### ACTION ITEM
Could you give the listing again exactly, without its pictures?

### STUDY MATERIAL
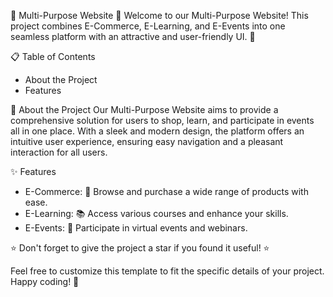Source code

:🌟 Multi-Purpose Website 🌟
Welcome to our Multi-Purpose Website! This project combines E-Commerce, E-Learning, and E-Events into one seamless platform with an attractive and user-friendly UI. 🚀

📋 Table of Contents 
 - About the Project
 - Features

📝 About the Project
Our Multi-Purpose Website aims to provide a comprehensive solution for users to shop, learn, and participate in events all in one place. With a sleek and modern design, the platform offers an intuitive user experience, ensuring easy navigation and a pleasant interaction for all users.

✨ Features
- E-Commerce: 🛒 Browse and purchase a wide range of products with ease.
- E-Learning: 📚 Access various courses and enhance your skills.
- E-Events: 🎉 Participate in virtual events and webinars.

⭐️ Don't forget to give the project a star if you found it useful! ⭐️

Feel free to customize this template to fit the specific details of your project. Happy coding! 🚀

### ANSWER TO THIS TASK
Source code

:🌟 Multi-Purpose Website 🌟
Welcome to our Multi-Purpose Website! This project combines E-Commerce, E-Learning, and E-Events into one seamless platform with an attractive and user-friendly UI. 🚀

📋 Table of Contents 
 - About the Project
 - Features

📝 About the Project
Our Multi-Purpose Website aims to provide a comprehensive solution for users to shop, learn, and participate in events all in one place. With a sleek and modern design, the platform offers an intuitive user experience, ensuring easy navigation and a pleasant interaction for all users.

✨ Features
- E-Commerce: 🛒 Browse and purchase a wide range of products with ease.
- E-Learning: 📚 Access various courses and enhance your skills.
- E-Events: 🎉 Participate in virtual events and webinars.

⭐️ Don't forget to give the project a star if you found it useful! ⭐️

Feel free to customize this template to fit the specific details of your project. Happy coding! 🚀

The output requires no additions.